— TASK GOAL —
Your task is to print each record exactly as it reads.

Collected data:

------------------------------

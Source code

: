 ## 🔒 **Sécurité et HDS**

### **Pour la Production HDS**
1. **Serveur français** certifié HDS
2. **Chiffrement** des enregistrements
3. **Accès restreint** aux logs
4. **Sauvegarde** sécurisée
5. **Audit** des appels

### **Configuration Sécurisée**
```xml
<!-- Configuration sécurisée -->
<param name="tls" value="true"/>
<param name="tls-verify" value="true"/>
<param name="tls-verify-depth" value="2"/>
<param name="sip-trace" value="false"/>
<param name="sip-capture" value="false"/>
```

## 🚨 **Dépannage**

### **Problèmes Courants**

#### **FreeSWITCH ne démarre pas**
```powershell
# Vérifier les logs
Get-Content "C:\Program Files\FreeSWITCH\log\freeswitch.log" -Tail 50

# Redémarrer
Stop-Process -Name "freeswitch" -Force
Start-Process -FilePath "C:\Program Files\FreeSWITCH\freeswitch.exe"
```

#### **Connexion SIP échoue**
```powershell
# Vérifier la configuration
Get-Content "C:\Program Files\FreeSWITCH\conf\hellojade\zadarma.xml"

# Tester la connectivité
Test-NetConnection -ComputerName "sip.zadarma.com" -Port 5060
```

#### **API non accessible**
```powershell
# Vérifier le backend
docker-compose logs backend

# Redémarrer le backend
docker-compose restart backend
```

------------------------------

— OUTPUT FOR THIS TASK —
Source code

: ## 🔒 **Sécurité et HDS**

### **Pour la Production HDS**
1. **Serveur français** certifié HDS
2. **Chiffrement** des enregistrements
3. **Accès restreint** aux logs
4. **Sauvegarde** sécurisée
5. **Audit** des appels

### **Configuration Sécurisée**
```xml
<!-- Configuration sécurisée -->
<param name="tls" value="true"/>
<param name="tls-verify" value="true"/>
<param name="tls-verify-depth" value="2"/>
<param name="sip-trace" value="false"/>
<param name="sip-capture" value="false"/>
```

## 🚨 **Dépannage**

### **Problèmes Courants**

#### **FreeSWITCH ne démarre pas**
```powershell
# Vérifier les logs
Get-Content "C:\Program Files\FreeSWITCH\log\freeswitch.log" -Tail 50

# Redémarrer
Stop-Process -Name "freeswitch" -Force
Start-Process -FilePath "C:\Program Files\FreeSWITCH\freeswitch.exe"
```

#### **Connexion SIP échoue**
```powershell
# Vérifier la configuration
Get-Content "C:\Program Files\FreeSWITCH\conf\hellojade\zadarma.xml"

# Tester la connectivité
Test-NetConnection -ComputerName "sip.zadarma.com" -Port 5060
```

#### **API non accessible**
```powershell
# Vérifier le backend
docker-compose logs backend

# Redémarrer le backend
docker-compose restart backend
```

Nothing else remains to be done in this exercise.